After locating the line with "The cryptographic receipt system" in the data that follows, return it and every later line exactly, up to and including the line with "Model file hash".

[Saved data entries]
—————

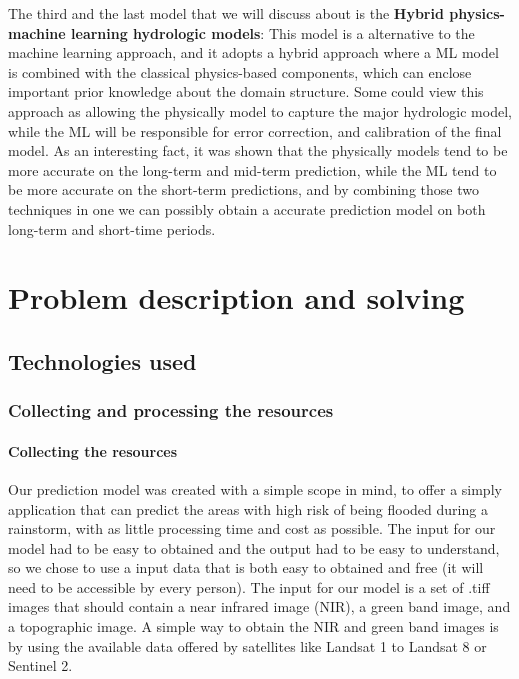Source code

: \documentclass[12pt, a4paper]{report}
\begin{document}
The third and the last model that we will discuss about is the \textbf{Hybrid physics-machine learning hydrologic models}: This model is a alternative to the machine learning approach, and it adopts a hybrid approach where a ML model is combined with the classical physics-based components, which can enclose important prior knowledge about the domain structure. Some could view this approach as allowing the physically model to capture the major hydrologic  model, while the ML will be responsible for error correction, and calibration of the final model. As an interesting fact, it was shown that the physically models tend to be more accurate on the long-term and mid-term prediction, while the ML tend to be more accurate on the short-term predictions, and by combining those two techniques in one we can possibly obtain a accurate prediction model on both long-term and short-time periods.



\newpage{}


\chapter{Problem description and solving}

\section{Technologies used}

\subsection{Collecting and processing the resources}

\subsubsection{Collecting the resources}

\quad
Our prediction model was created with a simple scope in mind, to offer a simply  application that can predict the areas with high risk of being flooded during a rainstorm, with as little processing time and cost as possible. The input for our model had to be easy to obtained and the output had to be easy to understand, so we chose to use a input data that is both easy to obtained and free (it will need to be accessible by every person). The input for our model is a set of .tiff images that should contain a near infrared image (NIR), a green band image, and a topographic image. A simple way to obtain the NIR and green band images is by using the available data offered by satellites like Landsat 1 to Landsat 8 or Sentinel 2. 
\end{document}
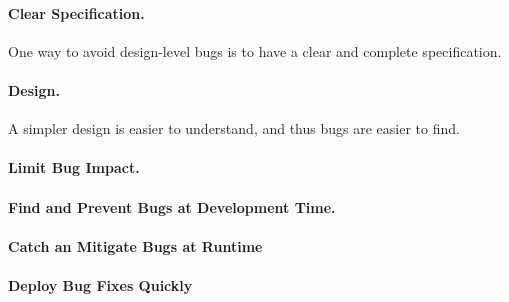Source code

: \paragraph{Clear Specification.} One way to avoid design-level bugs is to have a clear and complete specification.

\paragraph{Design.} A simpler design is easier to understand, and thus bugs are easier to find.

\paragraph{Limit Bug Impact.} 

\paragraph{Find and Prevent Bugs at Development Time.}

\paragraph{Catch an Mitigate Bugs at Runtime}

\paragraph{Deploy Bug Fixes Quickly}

—————

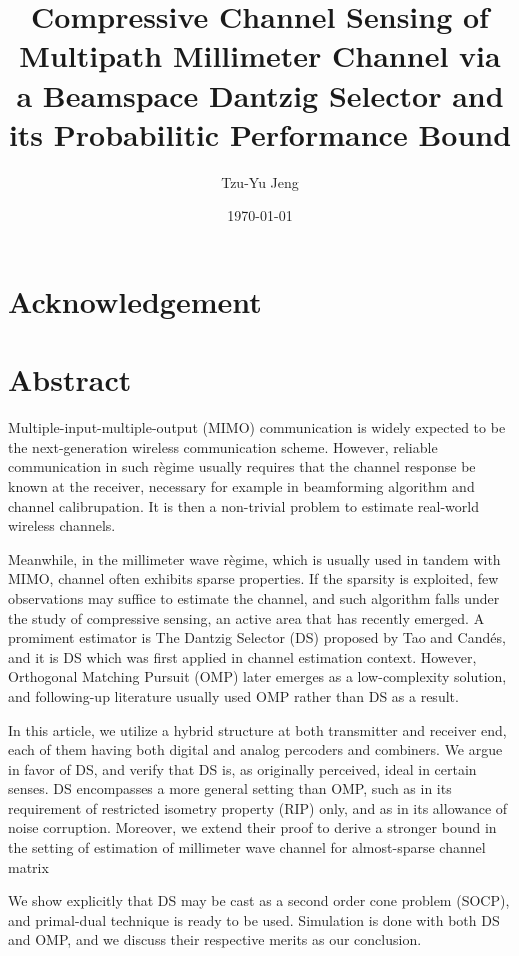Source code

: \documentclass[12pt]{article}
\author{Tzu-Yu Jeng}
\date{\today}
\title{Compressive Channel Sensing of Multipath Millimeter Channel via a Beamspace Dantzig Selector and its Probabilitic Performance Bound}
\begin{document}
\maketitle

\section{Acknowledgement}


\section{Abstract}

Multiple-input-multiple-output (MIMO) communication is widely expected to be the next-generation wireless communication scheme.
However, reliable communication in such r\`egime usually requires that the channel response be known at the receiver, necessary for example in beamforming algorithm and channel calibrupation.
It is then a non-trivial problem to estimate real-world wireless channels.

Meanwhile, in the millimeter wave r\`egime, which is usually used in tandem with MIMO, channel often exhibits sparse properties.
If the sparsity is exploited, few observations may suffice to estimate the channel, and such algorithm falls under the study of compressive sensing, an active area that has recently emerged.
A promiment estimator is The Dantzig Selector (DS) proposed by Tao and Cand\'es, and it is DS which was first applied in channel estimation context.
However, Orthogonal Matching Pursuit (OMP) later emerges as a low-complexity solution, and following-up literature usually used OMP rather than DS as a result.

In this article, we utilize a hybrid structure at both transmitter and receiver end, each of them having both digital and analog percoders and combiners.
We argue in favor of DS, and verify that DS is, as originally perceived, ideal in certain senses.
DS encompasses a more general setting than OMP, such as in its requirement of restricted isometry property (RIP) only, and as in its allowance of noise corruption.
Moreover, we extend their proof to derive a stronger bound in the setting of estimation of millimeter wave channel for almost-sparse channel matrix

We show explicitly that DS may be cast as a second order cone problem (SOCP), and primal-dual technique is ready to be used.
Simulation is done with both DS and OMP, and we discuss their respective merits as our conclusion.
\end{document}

—————

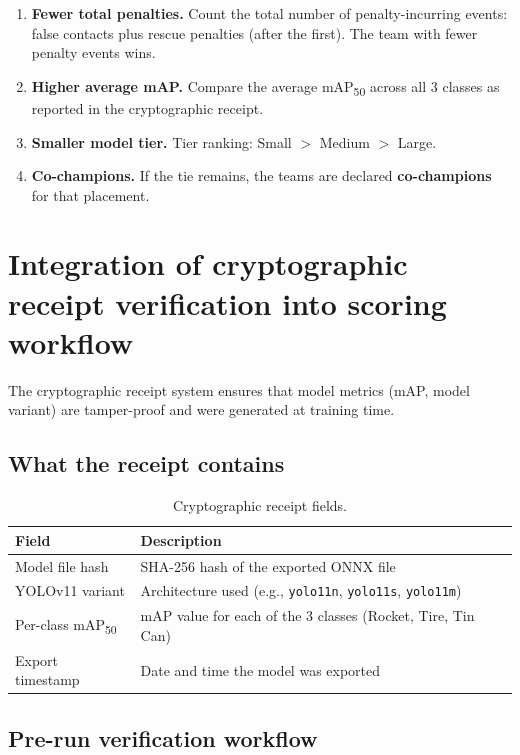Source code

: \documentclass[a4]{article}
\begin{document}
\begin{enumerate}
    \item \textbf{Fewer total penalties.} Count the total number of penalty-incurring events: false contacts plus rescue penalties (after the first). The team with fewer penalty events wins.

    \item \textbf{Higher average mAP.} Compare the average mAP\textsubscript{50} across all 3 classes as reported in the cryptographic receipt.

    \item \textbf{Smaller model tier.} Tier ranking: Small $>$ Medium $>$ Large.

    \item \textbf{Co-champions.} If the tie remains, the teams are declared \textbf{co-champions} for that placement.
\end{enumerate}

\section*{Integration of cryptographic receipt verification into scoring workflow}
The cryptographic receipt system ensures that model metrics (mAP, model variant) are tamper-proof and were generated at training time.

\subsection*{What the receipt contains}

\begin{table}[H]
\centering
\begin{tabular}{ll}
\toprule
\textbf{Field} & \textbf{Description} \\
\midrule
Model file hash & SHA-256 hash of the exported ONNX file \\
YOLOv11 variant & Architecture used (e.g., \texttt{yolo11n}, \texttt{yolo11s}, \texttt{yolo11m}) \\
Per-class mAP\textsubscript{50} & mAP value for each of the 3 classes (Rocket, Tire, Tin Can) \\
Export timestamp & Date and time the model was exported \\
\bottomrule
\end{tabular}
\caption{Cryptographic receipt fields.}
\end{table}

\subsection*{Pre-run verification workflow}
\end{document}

—————

_Exercise answer:_
The cryptographic receipt system ensures that model metrics (mAP, model variant) are tamper-proof and were generated at training time.

\subsection*{What the receipt contains}

\begin{table}[H]
\centering
\begin{tabular}{ll}
\toprule
\textbf{Field} & \textbf{Description} \\
\midrule
Model file hash & SHA-256 hash of the exported ONNX file \\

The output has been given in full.